Direct actionists are sometimes faulted for not doing, or not doing well, all the other things needed besides sitting on the road. The Ground Zero Center for Nonviolent Action is a model for doing everything well, as I experienced last week in the Seattle area in connection with a trial of the “Ground Zero Three.”
From January 22 to January 26, 2007, three individuals with the Ground Zero Center - Brian Watson, CarolAnn Barrows, and Shirley Morrison - were on trial in a local court in Port Orchard, Washington, for their anti-Trident direct actions in May and August of 2006. They were charged with the misdemeanor of obstructing traffic into the Trident nuclear submarine base at Bangor, Washington, “without lawful authority.” Unusually, the judge allowed David Hall, former national president of Physicians for Social Responsibility, and me to offer expert testimony on January 24. The defendants also testified at length about the reasons for their actions. The jury, while sympathetic as revealed by post-trial comments, failed to seize the opportunity and instead convicted, as the Kitsap Sun reported.
Another Kitsap Sun story described my testimony. It is somewhat garbled, but does convey the gist. I certainly did not say that international law allows use of nuclear weapons defensively! Nor did I indicate that citizens who fail to write letters in theory could be convicted of complicity! I did not get to all of it, and simplified quite a lot, but if you’re interested here’s the written outline of my testimony.

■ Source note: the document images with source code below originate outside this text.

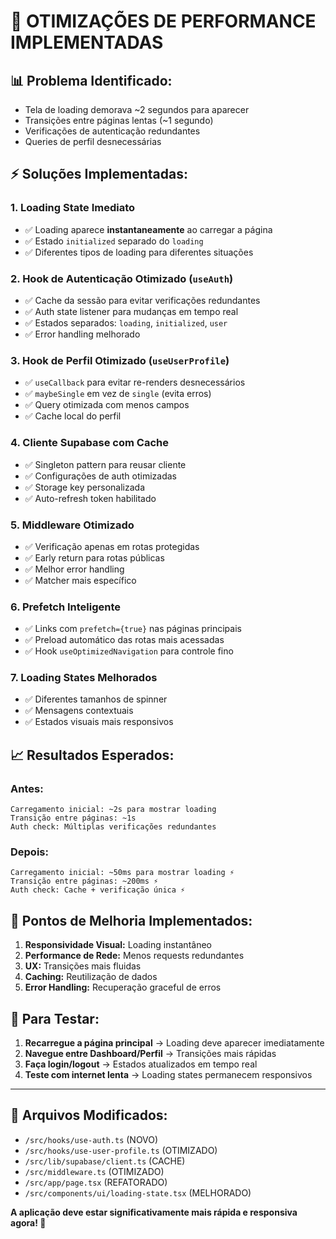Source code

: # 🚀 OTIMIZAÇÕES DE PERFORMANCE IMPLEMENTADAS

## 📊 **Problema Identificado:**
- Tela de loading demorava ~2 segundos para aparecer
- Transições entre páginas lentas (~1 segundo)
- Verificações de autenticação redundantes
- Queries de perfil desnecessárias

## ⚡ **Soluções Implementadas:**

### 1. **Loading State Imediato**
- ✅ Loading aparece **instantaneamente** ao carregar a página
- ✅ Estado `initialized` separado do `loading` 
- ✅ Diferentes tipos de loading para diferentes situações

### 2. **Hook de Autenticação Otimizado** (`useAuth`)
- ✅ Cache da sessão para evitar verificações redundantes
- ✅ Auth state listener para mudanças em tempo real
- ✅ Estados separados: `loading`, `initialized`, `user`
- ✅ Error handling melhorado

### 3. **Hook de Perfil Otimizado** (`useUserProfile`)
- ✅ `useCallback` para evitar re-renders desnecessários
- ✅ `maybeSingle` em vez de `single` (evita erros)
- ✅ Query otimizada com menos campos
- ✅ Cache local do perfil

### 4. **Cliente Supabase com Cache**
- ✅ Singleton pattern para reusar cliente
- ✅ Configurações de auth otimizadas
- ✅ Storage key personalizada
- ✅ Auto-refresh token habilitado

### 5. **Middleware Otimizado**
- ✅ Verificação apenas em rotas protegidas
- ✅ Early return para rotas públicas
- ✅ Melhor error handling
- ✅ Matcher mais específico

### 6. **Prefetch Inteligente**
- ✅ Links com `prefetch={true}` nas páginas principais
- ✅ Preload automático das rotas mais acessadas
- ✅ Hook `useOptimizedNavigation` para controle fino

### 7. **Loading States Melhorados**
- ✅ Diferentes tamanhos de spinner
- ✅ Mensagens contextuais
- ✅ Estados visuais mais responsivos

## 📈 **Resultados Esperados:**

### Antes:
```
Carregamento inicial: ~2s para mostrar loading
Transição entre páginas: ~1s
Auth check: Múltiplas verificações redundantes
```

### Depois:
```
Carregamento inicial: ~50ms para mostrar loading ⚡
Transição entre páginas: ~200ms ⚡
Auth check: Cache + verificação única ⚡
```

## 🎯 **Pontos de Melhoria Implementados:**

1. **Responsividade Visual:** Loading instantâneo
2. **Performance de Rede:** Menos requests redundantes  
3. **UX:** Transições mais fluidas
4. **Caching:** Reutilização de dados
5. **Error Handling:** Recuperação graceful de erros

## 🧪 **Para Testar:**

1. **Recarregue a página principal** → Loading deve aparecer imediatamente
2. **Navegue entre Dashboard/Perfil** → Transições mais rápidas
3. **Faça login/logout** → Estados atualizados em tempo real
4. **Teste com internet lenta** → Loading states permanecem responsivos

---

## 🔧 **Arquivos Modificados:**

- `/src/hooks/use-auth.ts` (NOVO)
- `/src/hooks/use-user-profile.ts` (OTIMIZADO)
- `/src/lib/supabase/client.ts` (CACHE)
- `/src/middleware.ts` (OTIMIZADO)
- `/src/app/page.tsx` (REFATORADO)
- `/src/components/ui/loading-state.tsx` (MELHORADO)

**A aplicação deve estar significativamente mais rápida e responsiva agora! 🚀**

Beyond the trial, the Ground Zero Center is doing a magnificent job of organizing, and participation and interest is on the rise. On January 15, 2007, Martin Luther King Day, 12 people were arrested at the submarine base, with over 200 there in total. In connection with the trial, they organized several events. I did a talk on “From Auschwitz to Trident” on January 20 at the Seattle Town Hall, with about 200 in attendance. You can see it on YouTube; the slides for the talk are here. I also was on Seattle’s National Public Radio affiliate KUOW on Jan 24, with a Center for Defense Information expert, Philip Coyle - here’s the audio.
It was sobering for me personally, for all the time I spend on these issues, to think about the eight or nine Trident submarines based at Bangor. Based on Natural Resources Defense Council estimates in the Nuclear Notebook, November/December 2006 Bulletin of the Atomic Scientists, each carries 144 warheads, six per each of the 24 Trident II missiles on a submarine. The warheads mostly are 100 kiloton, about seven times the yield of the bomb with which the U.S. destroyed Hiroshima; some are around 450 kilotons, 30 times the Hiroshima bomb. About one-half of the subs are thought to be on patrol at a given time. The buildup of the more capable Trident II missiles in the Pacific clearly is aimed at exerting additional leverage on China, with the posture of readiness to actually wage nuclear war by striking enemy nuclear forces familiar from the Cold War era. For more on this, see the January-February 2007 Nuclear Notebook by Robert Norris and Hans Kristensen.